Open Markets Releases Statement on TikTok

 

WASHINGTON — Open Markets in recent years has repeatedly urged the U.S. government to do a better job of understanding how the Chinese state uses Chinese and foreign corporations to spread its influence and power abroad. As senators from both parties have made clear, the Chinese-owned video app TikTok poses a variety of potential threats to the security of the United States and of individual U.S. citizens. Open Markets believes that one option for dealing with the threat – an outright ban on TikTok’s operations, similar to last week’s action in India – would be unfair to TikTok users. Instead, Open Markets supports efforts by the U.S. government to require TikTok’s parent corporation to sell the app to a U.S. ownership team.
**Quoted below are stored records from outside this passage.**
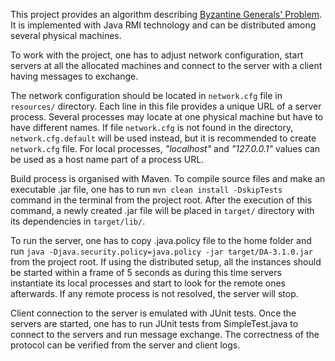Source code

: This project provides an algorithm describing [Byzantine Generals' Problem](http://en.wikipedia.org/wiki/Byzantine_Generals%27_Problem). It is implemented with Java RMI technology and can be distributed among several physical machines.

To work with the project, one has to adjust network configuration, start servers at all the allocated machines and connect to the server with a client having messages to exchange.

The network configuration should be located in `network.cfg` file in `resources/` directory. Each line in this file provides a unique URL of a server process. Several processes may locate at one physical machine but have to have different names. If file `network.cfg` is not found in the directory, `network.cfg.default` will be used instead, but it is recommended to create `network.cfg` file. For local processes, *"localhost"* and *"127.0.0.1"* values can be used as a host name part of a process URL.

Build process is organised with Maven. To compile source files and make an executable .jar file, one has to run `mvn clean install -DskipTests` command in the terminal from the project root. After the execution of this command, a newly created .jar file will be placed in `target/` directory with its dependencies in `target/lib/`.

To run the server, one has to copy .java.policy file to the home folder and run `java -Djava.security.policy=java.policy -jar target/DA-3.1.0.jar` from the project root. If using the distributed setup, all the instances should be started within a frame of 5 seconds as during this time servers instantiate its local processes and start to look for the remote ones afterwards. If any remote process is not resolved, the server will stop.

Client connection to the server is emulated with JUnit tests. Once the servers are started, one has to run JUnit tests from SimpleTest.java to connect to the servers and run message exchange. The correctness of the protocol can be verified from the server and client logs.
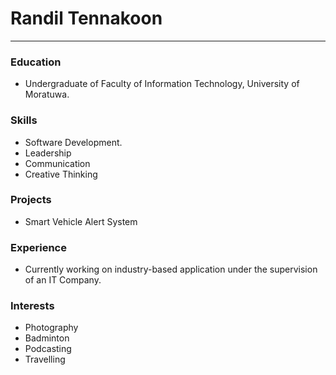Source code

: # Randil Tennakoon

-------
### Education

- Undergraduate of Faculty of Information Technology, University of Moratuwa.

### Skills

- Software Development.
- Leadership
- Communication
- Creative Thinking

### Projects

- Smart Vehicle Alert System

### Experience

- Currently working on industry-based application under the supervision of an IT Company.

### Interests

- Photography
- Badminton
- Podcasting
- Travelling
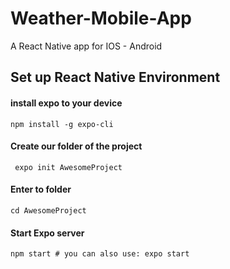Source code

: # Weather-Mobile-App
A React Native app for IOS - Android

<h2> Set up React Native Environment </h2>

<h4> install expo to your device </h4>
<code>npm install -g expo-cli</code>


<h4> Create our folder of the project </h4>
<code> expo init AwesomeProject</code>
<h4> Enter to folder </h4>
<code>cd AwesomeProject </code>
<h4> Start Expo server </h4>
<code>npm start # you can also use: expo start</code>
Open Markets does not endorse the sale of TikTok to Microsoft. Open Markets believes the U.S. government can easily find many smaller companies and other investors who would happily purchase TikTok. Further, Open Markets believes that the government must accompany any such action by establishing a system of clear rules designed to address the fundamental flaws in U.S. competition and trade policy that allowed this problem to arise in the first place. 

The Open Markets Institute urges the U.S. government to immediately take the following actions in addition to forcing the sale of TikTok:

  • Enact a coherent plan to ensure that all U.S. corporations – including Disney, Nike, Apple, and Microsoft – structure their operations to eliminate all Chinese political influence over their statements and actions.

  • Enact a coherent plan to ensure that all corporations that collect data on U.S. citizens store that data in the United States.

If the U.S. government, for whatever reason, decides the only safe way to proceed is to force the sale of TikTok to Microsoft, Open Markets demands the following conditions be put on any such deal:

  • Microsoft must certify publicly that it does not and will never again censor Chinese-language Bing searches initiated in any nation other than China.

  • Microsoft must certify publicly that it stores within the borders of the United States all data collected on all U.S. citizens living anywhere in the world.

  • Microsoft must certify publicly that it does not and never will transfer into China data about any citizen of any nation other than China.

  • Microsoft commits to spinning off TikTok as an independent, U.S.-based corporation within two years.